Dass er inzwischen selbst zum Maßstab für ein ganzes Filmmusik-Genre und zur Inspiration für Bands wie die "Nine Inch Nails" geworden ist – das tut John Carpenter in gewohnt bescheidener Manier mit den Worten ab, er könne ja nicht einmal Noten lesen. Wie so viele innovative Momente wurde nämlich auch sein markantes Klangbild, sein musikalisches Markenzeichen, eher aus der Not geboren: Bei seinen ersten Projekten war es die pure Geldnot, die ihn dazu veranlasste, sich selbst ans Keyboard zu setzen und kreativ zu werden – für seinen Vater, selber Musikprofessor, eine späte Genugtuung, denn Carpenter Senior wollte aus seinem Sohn eigentlich einen klassischen Geiger machen.

Wie sehr sich nach Horrorfilm-Klassikern wie "Halloween", "The Fog" oder "Das Ding aus einer anderen Welt", nach mehr oder weniger erfolgreichen Ausflügen in andere Genres der Ruf von John Carpenter auch außerhalb der Filmbranche gefestigt hat – das zeigte zuletzt auch sein Projekt mit Jean-Michel Jarre: 2015 veröffentlichte er gemeinsam mit dem "Godfather of Electronic Music" den Track "A Question of Blood".

Düstere Klanglandschaften fürs Kopfkino

Im gleichen Jahr dann auch das Solo-Debüt des Grusel-Altmeisters.
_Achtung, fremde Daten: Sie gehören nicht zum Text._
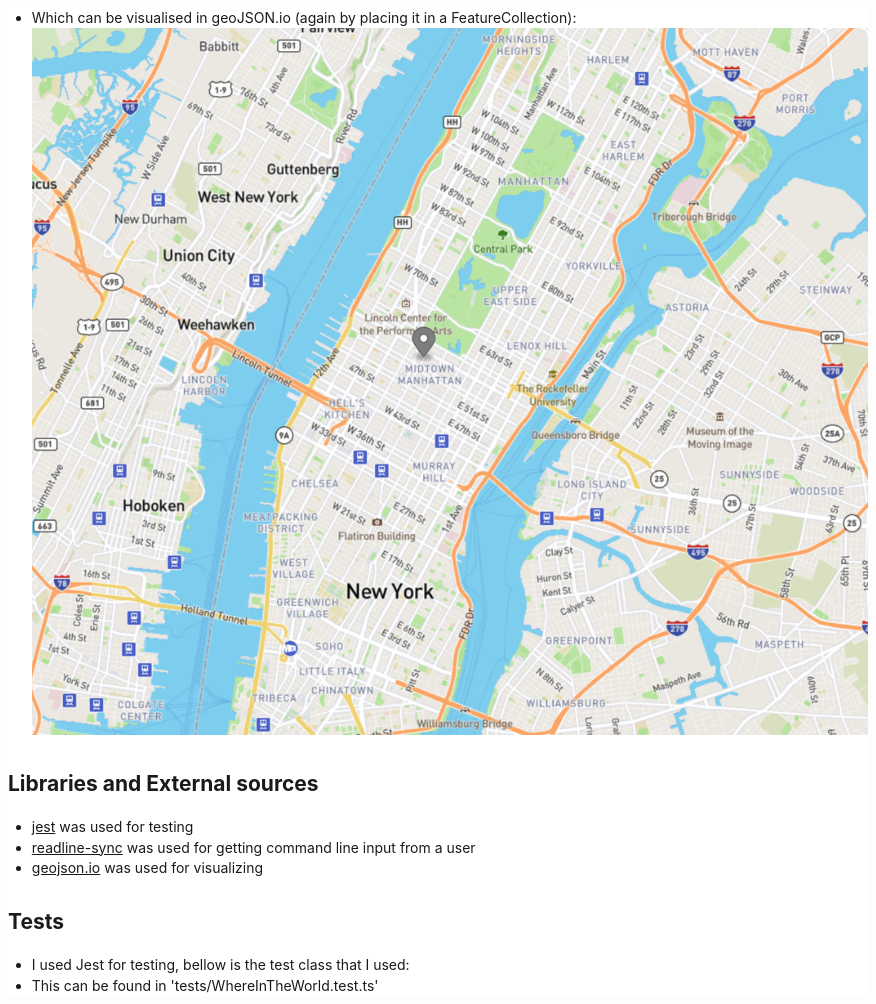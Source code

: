 - Which can be visualised in geoJSON.io (again by placing it in a FeatureCollection):
  ![](https://github.com/HugoPhibbs/where_in_the_world/blob/main/examples/newyork.png)

## Libraries and External sources

- [jest](https://github.com/facebook/jest) was used for testing
- [readline-sync](https://github.com/anseki/readline-sync) was used for getting command line input from a user
- [geojson.io](https://geojson.io/#map=2/20.0/0.0) was used for visualizing

## Tests

- I used Jest for testing, bellow is the test class that I used:
- This can be found in 'tests/WhereInTheWorld.test.ts'
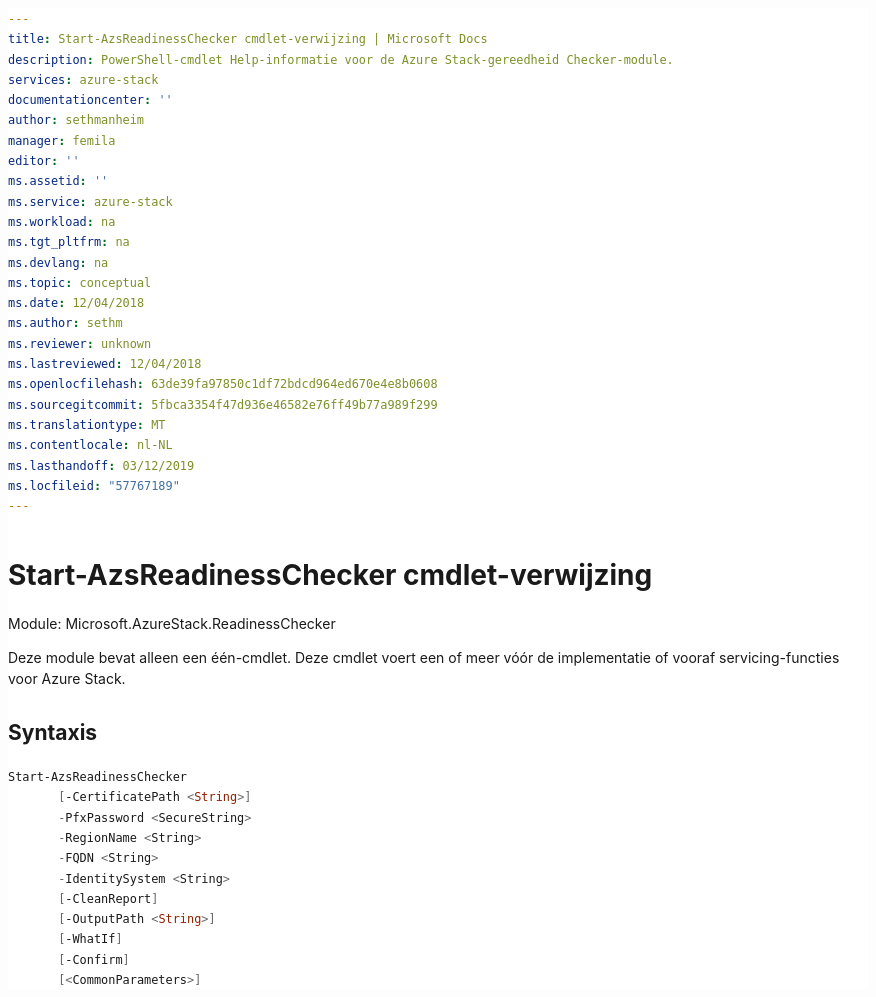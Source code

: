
 ```yaml
---
title: Start-AzsReadinessChecker cmdlet-verwijzing | Microsoft Docs
description: PowerShell-cmdlet Help-informatie voor de Azure Stack-gereedheid Checker-module.
services: azure-stack
documentationcenter: ''
author: sethmanheim
manager: femila
editor: ''
ms.assetid: ''
ms.service: azure-stack
ms.workload: na
ms.tgt_pltfrm: na
ms.devlang: na
ms.topic: conceptual
ms.date: 12/04/2018
ms.author: sethm
ms.reviewer: unknown
ms.lastreviewed: 12/04/2018
ms.openlocfilehash: 63de39fa97850c1df72bdcd964ed670e4e8b0608
ms.sourcegitcommit: 5fbca3354f47d936e46582e76ff49b77a989f299
ms.translationtype: MT
ms.contentlocale: nl-NL
ms.lasthandoff: 03/12/2019
ms.locfileid: "57767189"
---
```

# <a name="start-azsreadinesschecker-cmdlet-reference"></a>Start-AzsReadinessChecker cmdlet-verwijzing

Module: Microsoft.AzureStack.ReadinessChecker

Deze module bevat alleen een één-cmdlet.  Deze cmdlet voert een of meer vóór de implementatie of vooraf servicing-functies voor Azure Stack.

## <a name="syntax"></a>Syntaxis

```PowerShell
Start-AzsReadinessChecker
       [-CertificatePath <String>]
       -PfxPassword <SecureString>
       -RegionName <String>
       -FQDN <String>
       -IdentitySystem <String>
       [-CleanReport]
       [-OutputPath <String>]
       [-WhatIf]
       [-Confirm]
       [<CommonParameters>]
```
Während seine Hollywood-Karriere mehr und mehr ins Stocken geriet, bekam er das Angebot für einen Plattenvertrag. Unter dem Titel "Lost Themes" erschienen zwei Alben mit scheinbar zeitlosen Tracks, die – anders als der Titel suggeriert – keine Überbleibsel alter Filmprojekte sind. Seiner Linie blieb John Carpenter allerdings auch in diesem Fall treu: Mit seinen düsteren Klanglandschaften schmiss er bei "Lost Themes" das Kopfkino an, ließ seine Fans auch ohne Bilder in die typische Carpenter-Grusel-Welt eintauchen. Denn wie sagte er kürzlich im Interview? Seine erste Liebe sei das Kino gewesen, aber gleich danach kam die Musik.

John Carpenter wird sich mit 70 Jahren nicht mehr neu erfinden, seine Filme sind Geschichte und sein Sound heutzutage wohl eher retro als revolutionär. Und trotzdem hat er seinen Platz in den Geschichtsbüchern sicher – nicht zuletzt als der Mann, der aus einem schlichten Bongo-Rhythmus eines der legendärsten Grusel-Themen aller Zeiten machte.